Busyness is just part of the game, and usually my productivity strategies help me manage it pretty effectively. But with our recent growth here on Puttylike, events like WDS, polishing up my book to pitch to literary agents, launching the PuttyRetreat, and volunteering at Rock and Roll Camp for Girls (which I’m LOVING), I’ve been working harder than ever and simultaneously feeling more behind than ever. It’s been a crazy couple of weeks.
I’m sure you can relate. We all go through periods of time where we feel like we have no choice but to let small things slide in order to focus on the bigger things.
Sometimes we have trouble recognizing which of our things are small and which are big. We worry about disappointing people — our community, our team at work, our friends. When the opportunity to take a night off presents itself, we feel guilty and consider spending that time responding to emails.
It’s hard, being so busy. But it’s great, too.
I don’t recommend being this busy all the time. But occasionally there will be a stretch of a few weeks, where you just need to go for it. Where you need to risk letting things slide and letting people be a little disappointed in you so you can take care of new and meaningful projects.
Eat well, sleep as much as you can, and don’t let your worries distract you from this important time.
Have you gone through periods of intense busyness, that were also very inspiring? What strategies did you use to manage your relationships and stay afloat?

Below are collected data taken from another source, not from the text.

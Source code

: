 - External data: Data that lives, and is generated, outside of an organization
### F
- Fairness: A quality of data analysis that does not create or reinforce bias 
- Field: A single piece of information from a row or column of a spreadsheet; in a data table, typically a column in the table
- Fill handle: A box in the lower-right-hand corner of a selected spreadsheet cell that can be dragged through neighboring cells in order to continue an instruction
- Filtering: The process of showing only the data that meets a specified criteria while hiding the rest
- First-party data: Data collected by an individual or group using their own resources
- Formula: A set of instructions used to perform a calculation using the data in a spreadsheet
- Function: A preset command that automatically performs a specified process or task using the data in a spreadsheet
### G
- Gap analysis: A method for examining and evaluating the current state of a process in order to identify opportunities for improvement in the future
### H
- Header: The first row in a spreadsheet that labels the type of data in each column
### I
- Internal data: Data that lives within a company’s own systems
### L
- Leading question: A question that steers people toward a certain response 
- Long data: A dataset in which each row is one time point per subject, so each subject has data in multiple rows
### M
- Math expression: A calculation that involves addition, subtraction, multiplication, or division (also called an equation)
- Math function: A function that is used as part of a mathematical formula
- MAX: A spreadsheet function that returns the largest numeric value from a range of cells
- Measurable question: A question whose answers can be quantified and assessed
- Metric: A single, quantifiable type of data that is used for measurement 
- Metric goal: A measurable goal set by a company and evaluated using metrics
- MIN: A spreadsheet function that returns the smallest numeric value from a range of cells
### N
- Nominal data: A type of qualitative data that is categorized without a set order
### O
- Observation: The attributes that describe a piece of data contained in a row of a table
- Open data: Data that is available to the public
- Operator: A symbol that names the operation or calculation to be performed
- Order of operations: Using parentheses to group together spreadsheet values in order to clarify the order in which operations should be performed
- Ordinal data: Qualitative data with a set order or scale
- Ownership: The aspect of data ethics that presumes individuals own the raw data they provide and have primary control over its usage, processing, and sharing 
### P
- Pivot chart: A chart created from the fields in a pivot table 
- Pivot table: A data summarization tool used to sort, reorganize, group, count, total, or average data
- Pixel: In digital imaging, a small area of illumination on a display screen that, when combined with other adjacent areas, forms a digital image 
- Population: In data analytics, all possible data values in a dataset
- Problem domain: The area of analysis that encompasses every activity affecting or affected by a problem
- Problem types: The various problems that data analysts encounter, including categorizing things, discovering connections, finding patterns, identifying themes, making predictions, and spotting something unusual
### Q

Emilie Wapnick is the Founder and Creative Director at Puttylike, where she helps multipotentialites integrate ALL of their interests into their lives. Unable to settle on one path herself, Emilie studied music, art, film production and law, graduating from the Law Faculty at McGill University. She is an occasional rock star, a paleo-friendly eater and a wannabe
scientist carpenter. Learn more about Emilie here.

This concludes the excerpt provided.